A blastocyst transfer is an embryo transfer which involves transferring one or more embryos that are at a very advanced stage of development, the so-called blastocyst stage. This is usually done on the fifth day after follicular aspiration. After the doctor has removed the eggs from an ovary (follicular aspiration), they are fertilised in the laboratory. This is done either by normal in vitro fertilisation (IVF) or by means of intracytoplasmic sperm injection (ICSI). Immediately after fertilisation, an egg starts to divide and develop into an embryo. The stages of development are as follows:
  • The pronuclear stage on the first day (fertilised egg)
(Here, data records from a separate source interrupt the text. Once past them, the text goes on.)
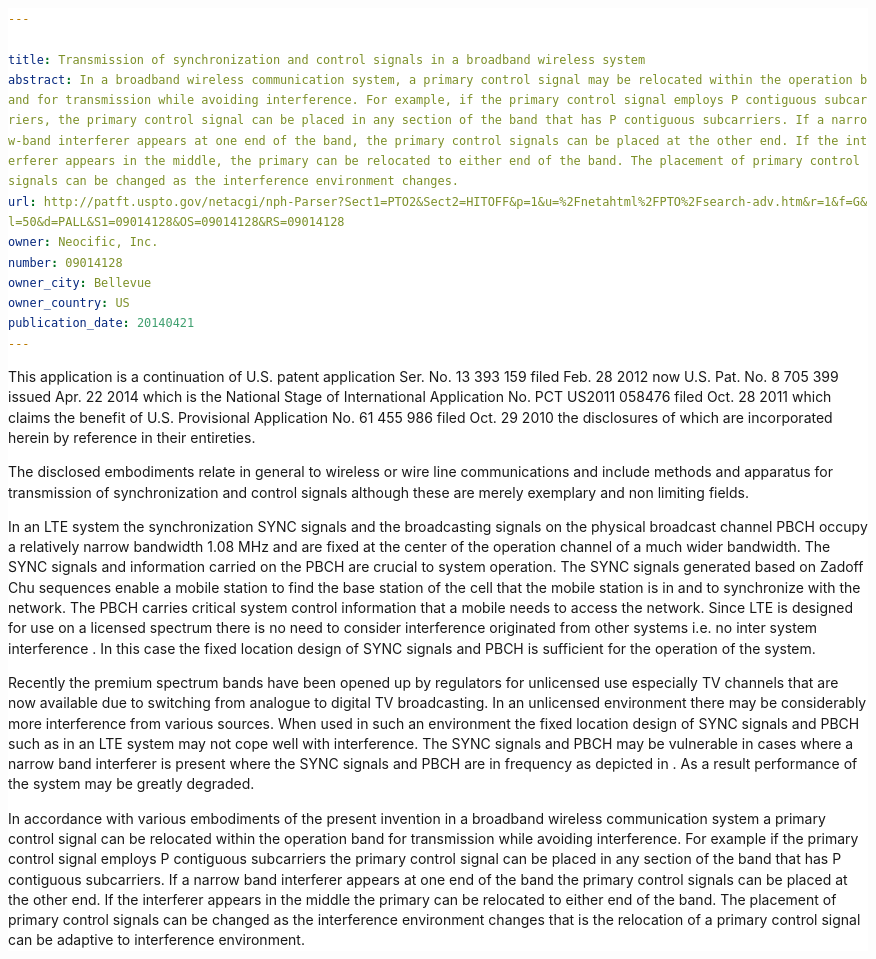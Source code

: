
 ```yaml
---

title: Transmission of synchronization and control signals in a broadband wireless system
abstract: In a broadband wireless communication system, a primary control signal may be relocated within the operation band for transmission while avoiding interference. For example, if the primary control signal employs P contiguous subcarriers, the primary control signal can be placed in any section of the band that has P contiguous subcarriers. If a narrow-band interferer appears at one end of the band, the primary control signals can be placed at the other end. If the interferer appears in the middle, the primary can be relocated to either end of the band. The placement of primary control signals can be changed as the interference environment changes.
url: http://patft.uspto.gov/netacgi/nph-Parser?Sect1=PTO2&Sect2=HITOFF&p=1&u=%2Fnetahtml%2FPTO%2Fsearch-adv.htm&r=1&f=G&l=50&d=PALL&S1=09014128&OS=09014128&RS=09014128
owner: Neocific, Inc.
number: 09014128
owner_city: Bellevue
owner_country: US
publication_date: 20140421
---
```

This application is a continuation of U.S. patent application Ser. No. 13 393 159 filed Feb. 28 2012 now U.S. Pat. No. 8 705 399 issued Apr. 22 2014 which is the National Stage of International Application No. PCT US2011 058476 filed Oct. 28 2011 which claims the benefit of U.S. Provisional Application No. 61 455 986 filed Oct. 29 2010 the disclosures of which are incorporated herein by reference in their entireties.

The disclosed embodiments relate in general to wireless or wire line communications and include methods and apparatus for transmission of synchronization and control signals although these are merely exemplary and non limiting fields.

In an LTE system the synchronization SYNC signals and the broadcasting signals on the physical broadcast channel PBCH occupy a relatively narrow bandwidth 1.08 MHz and are fixed at the center of the operation channel of a much wider bandwidth. The SYNC signals and information carried on the PBCH are crucial to system operation. The SYNC signals generated based on Zadoff Chu sequences enable a mobile station to find the base station of the cell that the mobile station is in and to synchronize with the network. The PBCH carries critical system control information that a mobile needs to access the network. Since LTE is designed for use on a licensed spectrum there is no need to consider interference originated from other systems i.e. no inter system interference . In this case the fixed location design of SYNC signals and PBCH is sufficient for the operation of the system.

Recently the premium spectrum bands have been opened up by regulators for unlicensed use especially TV channels that are now available due to switching from analogue to digital TV broadcasting. In an unlicensed environment there may be considerably more interference from various sources. When used in such an environment the fixed location design of SYNC signals and PBCH such as in an LTE system may not cope well with interference. The SYNC signals and PBCH may be vulnerable in cases where a narrow band interferer is present where the SYNC signals and PBCH are in frequency as depicted in . As a result performance of the system may be greatly degraded.

In accordance with various embodiments of the present invention in a broadband wireless communication system a primary control signal can be relocated within the operation band for transmission while avoiding interference. For example if the primary control signal employs P contiguous subcarriers the primary control signal can be placed in any section of the band that has P contiguous subcarriers. If a narrow band interferer appears at one end of the band the primary control signals can be placed at the other end. If the interferer appears in the middle the primary can be relocated to either end of the band. The placement of primary control signals can be changed as the interference environment changes that is the relocation of a primary control signal can be adaptive to interference environment.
  • The two to four-cell stage on the second day
  • The eight-cell stage on the third day
  • The morula stage on the fourth day and
  • The blastocyst stage on the fifth day
The doctor usually inserts one or more embryos in the woman’s uterus two to three days after egg retrieval. This process is referred to as embryo transfer. The embryos can also develop in an incubator up to the fifth day, i.e. the blastocyst stage, thanks to improved cell culture media (blastocyst culture). If the doctor transfers such developed embryos into the woman’s uterus, this is referred to as blastocyst transfer.